So we want to show that any rational solution of the equation $x^2-C=0$ is actually an integer.

Let $\frac{a}{b}$ be a rational solution of the equation. We may without lloss of generality assume that $\frac{a}{b}$ is in lowest terms, that is, that no integer $\gt 1$ is a common divisor of $a$ and $b$. We may also without loss of generality assume that $b$ is positive.

Substituting in the equation, we find that $\left(\frac{a}{b}\right)^2-C=0$.

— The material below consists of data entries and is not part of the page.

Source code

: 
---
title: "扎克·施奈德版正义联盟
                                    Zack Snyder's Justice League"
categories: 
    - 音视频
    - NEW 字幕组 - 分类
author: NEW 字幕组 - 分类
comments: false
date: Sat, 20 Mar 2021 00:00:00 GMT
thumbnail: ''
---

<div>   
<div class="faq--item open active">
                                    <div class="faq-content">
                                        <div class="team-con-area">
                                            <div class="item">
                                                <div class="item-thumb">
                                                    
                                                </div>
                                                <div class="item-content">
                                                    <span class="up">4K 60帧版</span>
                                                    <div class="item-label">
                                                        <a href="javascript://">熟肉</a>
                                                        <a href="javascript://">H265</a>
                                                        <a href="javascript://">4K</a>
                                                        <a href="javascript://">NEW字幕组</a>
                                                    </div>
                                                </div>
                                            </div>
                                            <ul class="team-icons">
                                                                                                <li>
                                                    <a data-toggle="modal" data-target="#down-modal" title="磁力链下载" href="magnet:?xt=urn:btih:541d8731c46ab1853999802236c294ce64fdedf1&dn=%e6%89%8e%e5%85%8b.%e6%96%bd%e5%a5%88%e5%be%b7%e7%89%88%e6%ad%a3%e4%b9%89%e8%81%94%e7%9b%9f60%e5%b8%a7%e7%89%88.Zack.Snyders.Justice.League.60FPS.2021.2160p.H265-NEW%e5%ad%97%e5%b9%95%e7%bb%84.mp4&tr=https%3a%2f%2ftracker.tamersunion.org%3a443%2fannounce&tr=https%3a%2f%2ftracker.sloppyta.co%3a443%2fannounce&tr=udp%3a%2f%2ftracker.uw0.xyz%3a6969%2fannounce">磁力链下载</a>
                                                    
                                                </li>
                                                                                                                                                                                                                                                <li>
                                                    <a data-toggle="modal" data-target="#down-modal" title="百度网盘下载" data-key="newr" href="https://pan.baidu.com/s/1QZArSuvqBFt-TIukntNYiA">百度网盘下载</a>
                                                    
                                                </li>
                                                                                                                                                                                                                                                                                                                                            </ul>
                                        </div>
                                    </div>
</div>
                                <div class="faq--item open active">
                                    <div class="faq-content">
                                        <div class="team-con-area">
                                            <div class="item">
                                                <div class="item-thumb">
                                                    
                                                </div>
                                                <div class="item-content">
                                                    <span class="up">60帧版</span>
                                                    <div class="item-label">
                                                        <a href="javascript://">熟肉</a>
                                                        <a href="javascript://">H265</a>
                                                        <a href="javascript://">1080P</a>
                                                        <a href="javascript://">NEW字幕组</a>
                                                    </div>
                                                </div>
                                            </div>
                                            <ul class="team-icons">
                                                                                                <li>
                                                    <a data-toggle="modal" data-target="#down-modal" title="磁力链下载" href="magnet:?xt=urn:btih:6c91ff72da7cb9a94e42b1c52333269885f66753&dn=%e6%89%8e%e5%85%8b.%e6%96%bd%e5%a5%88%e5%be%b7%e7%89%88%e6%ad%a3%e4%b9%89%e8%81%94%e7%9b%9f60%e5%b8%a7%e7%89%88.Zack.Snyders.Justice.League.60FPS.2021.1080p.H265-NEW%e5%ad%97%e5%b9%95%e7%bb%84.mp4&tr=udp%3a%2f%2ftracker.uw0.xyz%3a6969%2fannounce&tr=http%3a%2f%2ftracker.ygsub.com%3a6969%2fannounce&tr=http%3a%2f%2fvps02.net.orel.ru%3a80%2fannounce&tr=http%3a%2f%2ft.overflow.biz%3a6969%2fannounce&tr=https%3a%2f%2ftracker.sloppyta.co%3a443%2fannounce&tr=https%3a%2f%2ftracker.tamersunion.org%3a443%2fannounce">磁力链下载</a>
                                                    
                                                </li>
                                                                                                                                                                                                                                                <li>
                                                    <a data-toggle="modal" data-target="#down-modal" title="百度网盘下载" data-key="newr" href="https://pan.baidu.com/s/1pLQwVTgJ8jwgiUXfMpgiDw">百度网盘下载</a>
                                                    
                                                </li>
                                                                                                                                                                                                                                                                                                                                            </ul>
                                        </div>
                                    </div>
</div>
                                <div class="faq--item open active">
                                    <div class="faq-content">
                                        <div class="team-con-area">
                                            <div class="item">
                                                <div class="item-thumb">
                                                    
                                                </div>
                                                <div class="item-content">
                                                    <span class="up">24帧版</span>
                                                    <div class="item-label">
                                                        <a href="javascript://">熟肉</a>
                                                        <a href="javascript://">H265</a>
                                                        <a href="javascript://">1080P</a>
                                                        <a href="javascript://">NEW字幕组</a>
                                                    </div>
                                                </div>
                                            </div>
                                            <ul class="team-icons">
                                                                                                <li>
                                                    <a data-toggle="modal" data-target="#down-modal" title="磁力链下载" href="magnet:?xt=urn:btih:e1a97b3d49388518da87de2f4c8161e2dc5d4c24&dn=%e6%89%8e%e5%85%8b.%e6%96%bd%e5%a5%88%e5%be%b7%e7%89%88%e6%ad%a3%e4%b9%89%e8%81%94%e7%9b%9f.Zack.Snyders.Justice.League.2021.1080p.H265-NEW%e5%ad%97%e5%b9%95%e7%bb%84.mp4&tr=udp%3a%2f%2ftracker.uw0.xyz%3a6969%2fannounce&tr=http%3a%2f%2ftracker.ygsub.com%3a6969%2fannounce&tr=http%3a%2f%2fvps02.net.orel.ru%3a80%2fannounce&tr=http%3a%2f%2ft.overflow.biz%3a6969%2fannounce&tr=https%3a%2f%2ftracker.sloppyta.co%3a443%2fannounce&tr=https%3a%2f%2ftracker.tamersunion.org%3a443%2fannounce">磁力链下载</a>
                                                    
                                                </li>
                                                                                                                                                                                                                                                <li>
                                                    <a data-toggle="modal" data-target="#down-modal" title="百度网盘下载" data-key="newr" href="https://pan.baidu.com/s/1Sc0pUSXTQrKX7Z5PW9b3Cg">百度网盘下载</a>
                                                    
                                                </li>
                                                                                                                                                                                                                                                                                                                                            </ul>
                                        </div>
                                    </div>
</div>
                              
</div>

Multiply through by $b$. We find that $$a^2=b^2C.$$ Now let $p$ be any prime divisor of $a^2$. Since $a^2=b^2 C$, the prime $p$ must divide $a^2$, so it must divide $a$. This is impossible, since $\frac{a}{b}$ is in lowest terms.

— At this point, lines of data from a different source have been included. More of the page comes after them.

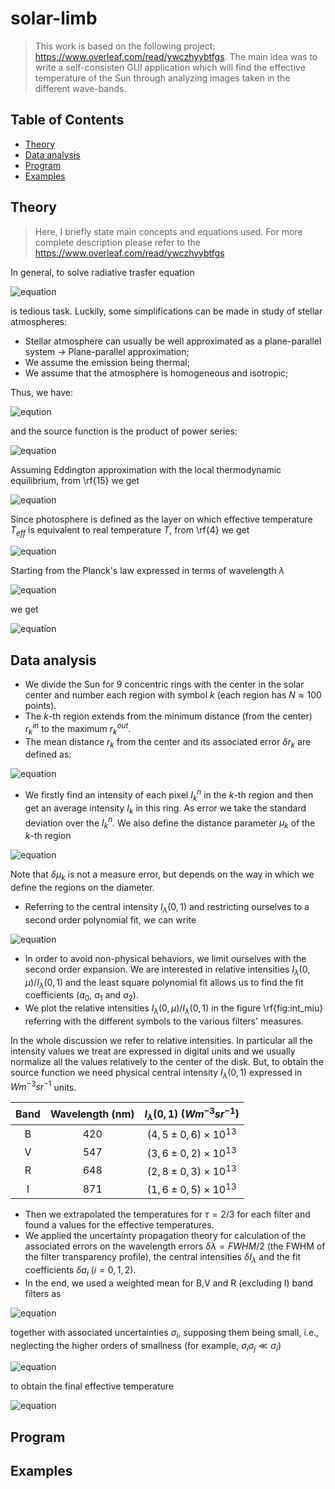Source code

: # solar-limb

> This work is based on the following project: https://www.overleaf.com/read/ywczhyybtfgs. The main idea was to write a self-consisten GUI application which will find the effective temperature of the Sun through analyzing images taken in the different wave-bands.

## Table of Contents

- [Theory](#theory)
- [Data analysis](#data-analysis)
- [Program](#program)
- [Examples](#examples)

## Theory

> Here, I briefly state main concepts and equations used. For more complete description please refer to the https://www.overleaf.com/read/ywczhyybtfgs

In general, to solve radiative trasfer equation

![equation](http://latex.codecogs.com/gif.latex?\frac{dI_\lambda}{\kappa_\lambda&space;ds}=\frac{dI_\lambda}{d\tau_{\lambda&space;s}}=-I_\lambda&space;&plus;&space;\frac{\epsilon_\lambda}{\kappa_\lambda}=-I_\lambda&space;&plus;&space;S_\lambda,&space;\quad&space;\quad&space;\quad&space;(1))


is tedious task. Luckily, some simplifications can be made in study of stellar atmospheres:

- Stellar atmosphere can usually be well approximated as a plane-parallel system -> Plane-parallel approximation;
- We assume the emission being thermal;
- We assume that the atmosphere is homogeneous and isotropic;

Thus, we have:

![eqution](http://latex.codecogs.com/gif.latex?I^{(1)}_\lambda&space;=&space;B_\lambda&space;-\frac{\cos\theta}{\kappa_\lambda}\frac{\partial&space;B_\lambda}{\partial&space;z}&space;,&space;\quad&space;\quad&space;\quad&space;(2))

and the source function is the product of power series:

![equation](http://latex.codecogs.com/gif.latex?S_\lambda=I_\lambda\left(0,1\right)\sum_{n=0}^m&space;a_{\lambda&space;n}\tau_\lambda^n,&space;\quad&space;I_\lambda(0,&space;\mu)=I_\lambda(0,&space;1)=\sum_{n=0}^m&space;a_{\lambda&space;n}n!\mu^n,&space;\quad&space;\quad&space;\quad&space;(3))

Assuming Eddington approximation with the local thermodynamic equilibrium, from \rf{15} we get

![equation](http://latex.codecogs.com/gif.latex?T^4(\tau)=\frac{3}{4}T_{eff}^4\left(\tau&plus;\frac{2}{3}\right),&space;\quad&space;\quad&space;\quad&space;(4))

Since photosphere is defined as the layer on which effective temperature $T_{eff}$ is equivalent to real temperature $T$, from \rf{4} we get

![equation](http://latex.codecogs.com/gif.latex?T_{eff}^{phot}=T\left(\tau=2/3\right),&space;\quad&space;\quad&space;\quad&space;(5))

Starting from the Planck's law expressed in terms of wavelength $\lambda$

![equation](http://latex.codecogs.com/gif.latex?B_\lambda(\lambda,&space;T)=\frac{2hc^2}{\lambda^5}&space;\frac{1}{e^{\frac{hc}{\lambda&space;k_B&space;T}}&space;-1},&space;\quad&space;\quad&space;\quad&space;(6))

we get

![equation](http://latex.codecogs.com/gif.latex?T(\tau_\lambda)=\frac{hc}{k\lambda}\frac{1}{\log\left(1&plus;\frac{2hc^2}{\lambda^5S_\lambda(\tau_\lambda)}\right)}&space;,&space;\quad&space;\quad&space;\quad&space;(7))

## Data analysis

- We divide the Sun for 9 concentric rings with the center in the solar center and number each region with symbol $k$ (each region has $N\approx 100$ points). 
- The  $k$-th region extends from the minimum distance (from the center) $r_k^{in}$ to the maximum $r_k^{out}$. 
- The mean distance $r_k$ from the center and its associated error $\delta r_k$ are defined as:

![equation](http://latex.codecogs.com/gif.latex?r_k=\frac{r_k^{in}&plus;r_k^{out}}{2},&space;\quad&space;\delta&space;r_k=\frac{r_k^{in}-r_k^{out}}{2}&space;,&space;\quad&space;\quad&space;\quad&space;(8))

- We firstly find an intensity of each pixel $I_k^n$ in the $k$-th region and then get an average intensity $I_k$ in this ring. As error we take the standard deviation over the $I_k^n$. We also define the distance parameter $\mu_k$ of the $k$-th region 

![equation](http://latex.codecogs.com/gif.latex?I_k=\frac{1}{N_k}\sum_{n=1}^{N_k}I_k^n\pm\Delta_k&space;I_k,&space;\quad&space;\mu_k=\sqrt{1-\left(\frac{r_k}{R}\right)^2}\pm\frac{r_k}{\sqrt{1-\left(\frac{r_k}{R}\right)^2}}\delta&space;r_k,&space;\quad&space;\quad&space;\quad&space;(9))

Note that $\delta\mu_k$ is not a measure error, but depends on the way in which we define the regions on the diameter.

- Referring to the central intensity $I_\lambda\left(0, 1\right)$ and restricting ourselves to a second order polynomial fit, we can write

![equation](http://latex.codecogs.com/gif.latex?\frac{I_\lambda(0,\mu)}{I_\lambda(0,1)}=a_0&plus;a_1\mu&plus;2a_2\mu^2,&space;\quad&space;\frac{S_\lambda(\tau_\lambda)}{I_\lambda(0,1)}=a_0&plus;a_1\tau&plus;a_2\tau_\lambda^2,&space;\quad&space;\quad&space;\quad&space;(10))

- In order to avoid non-physical behaviors, we limit ourselves with the second order expansion. We are interested in relative intensities $I_\lambda(0, \mu)/I_\lambda(0, 1)$ and the least square polynomial fit allows us to find the fit coefficients ($a_0$, $a_1$ and $a_2$).
- We plot the relative intensities $I_\lambda(0, \mu)/I_\lambda(0, 1)$ in the figure \rf{fig:int_miu} referring with the different symbols to the various filters' measures.

In the whole discussion we refer to relative intensities. In particular all the intensity values we treat are expressed in digital units and we usually normalize all the values relatively to the center of the disk. But, to obtain the source function we need physical central intensity $I_{\lambda}(0, 1)$ expressed in $Wm^{-3}sr^{-1}$ units.

|Band | Wavelength (nm) | $I_{\lambda}(0,1)$ ($Wm^{-3}sr^{-1}$) | 
| :---: | :---: | :---: |
| B | 420 | $(4,5 \pm 0,6) \times 10^{13}$ |
| V | 547 | $(3,6 \pm 0,2) \times 10^{13}$ |
| R | 648 | $(2,8 \pm 0,3) \times 10^{13}$ |
| I | 871 | $(1,6 \pm 0,5) \times 10^{13}$ |

- Then we extrapolated the temperatures for $\tau=2/3$ for each filter and found a values for the effective temperatures. 
- We applied the uncertainty propagation theory for calculation of the associated errors on the wavelength errors $\delta\lambda=FWHM/2$ (the FWHM of the filter transparency profile), the central intensities $\delta I_\lambda$ and the fit coefficients $\delta a_i$ ($i=0,1,2$).
- In the end, we used a weighted mean for B,V and R (excluding I) band filters as

![equation](http://latex.codecogs.com/gif.latex?T_{eff}=\cfrac{\sum_i&space;T_{eff}^{(i)}\sigma_i^{-2}}{\sum_i&space;\sigma_i^{-2}},&space;\quad&space;\quad&space;\quad&space;(11))

together with associated uncertainties $\sigma_i$, supposing them being small, i.e., neglecting the higher orders of smallness (for example, $\sigma_i \sigma_j \ll \sigma_i$)

![equation](http://latex.codecogs.com/gif.latex?\sigma_i=T_{eff}&space;\left[&space;\sum_i\left(\cfrac{\sigma_i}{T_{eff}^{(i)}}\right)^2&space;\right]^{-1/2},&space;\quad&space;\quad&space;\quad&space;(12))

to obtain the final effective temperature

![equation](http://latex.codecogs.com/gif.latex?T_{eff}=T\left(\tau=\frac{2}{3}\right),&space;\quad&space;\quad&space;\quad&space;(13))

## Program



## Examples
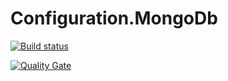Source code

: # Configuration.MongoDb

[![Build status](https://ci.appveyor.com/api/projects/status/nd3ajk44ht3jfeef/branch/master?svg=true)](https://ci.appveyor.com/project/tverboon/configuration-mongodb/branch/master)

[![Quality Gate](https://sonarqube.com/api/badges/gate?key=midmid)](https://sonarqube.com/dashboard/index/midmid)
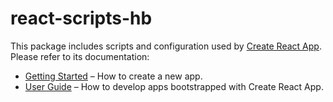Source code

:# react-scripts-hb

This package includes scripts and configuration used by [Create React App](https://github.com/linhaobin/create-react-app-hb).<br>
Please refer to its documentation:

* [Getting Started](https://github.com/linhaobin/create-react-app-hb/blob/master/README.md#getting-started) – How to create a new app.
* [User Guide](https://github.com/linhaobin/create-react-app-hb/blob/master/packages/react-scripts/template/README.md) – How to develop apps bootstrapped with Create React App.
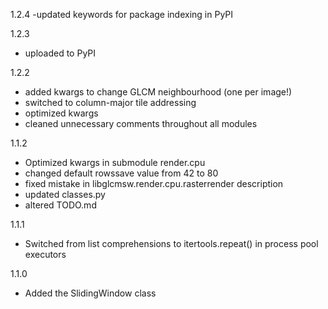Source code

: 1.2.4
-updated keywords for package indexing in PyPI

1.2.3
- uploaded to PyPI

1.2.2
- added kwargs to change GLCM neighbourhood (one per image!)
- switched to column-major tile addressing
- optimized kwargs
- cleaned unnecessary comments throughout all modules

1.1.2
- Optimized kwargs in submodule render.cpu
- changed default rowssave value from 42 to 80
- fixed mistake in libglcmsw.render.cpu.rasterrender description
- updated classes.py
- altered TODO.md

1.1.1
- Switched from list comprehensions to itertools.repeat() in process pool executors

1.1.0
- Added the SlidingWindow class
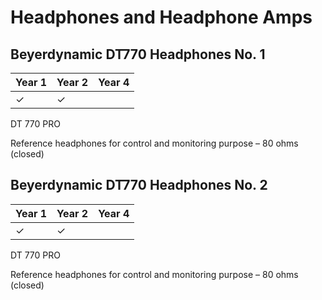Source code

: # Headphones and Headphone Amps

## Beyerdynamic DT770 Headphones No. 1

Year 1|Year 2|Year 4
---|---|---
|&#10003;|&#10003;

DT 770 PRO

Reference headphones for control and monitoring purpose – 80 ohms (closed)

## Beyerdynamic DT770 Headphones No. 2

Year 1|Year 2|Year 4
---|---|---
|&#10003;|&#10003;

DT 770 PRO

Reference headphones for control and monitoring purpose – 80 ohms (closed)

We conclude that $b$ has no prime divisors, meaning that $b=1$. It follows that $C=a^2$, a perfect square, so $\sqrt{C}=a$, an integer.

Remark: The argument we used for the polynomial equation $x^2-C=0$ can, without significant modification, be used to prove the theorem about $$x^n+p_1 x^{n-1} +p_2 x^{n-2}+\cdots+p_n=0$$ that you quoted. Once it has been proved, it can be applied to our particular equation $x^2-C=0$.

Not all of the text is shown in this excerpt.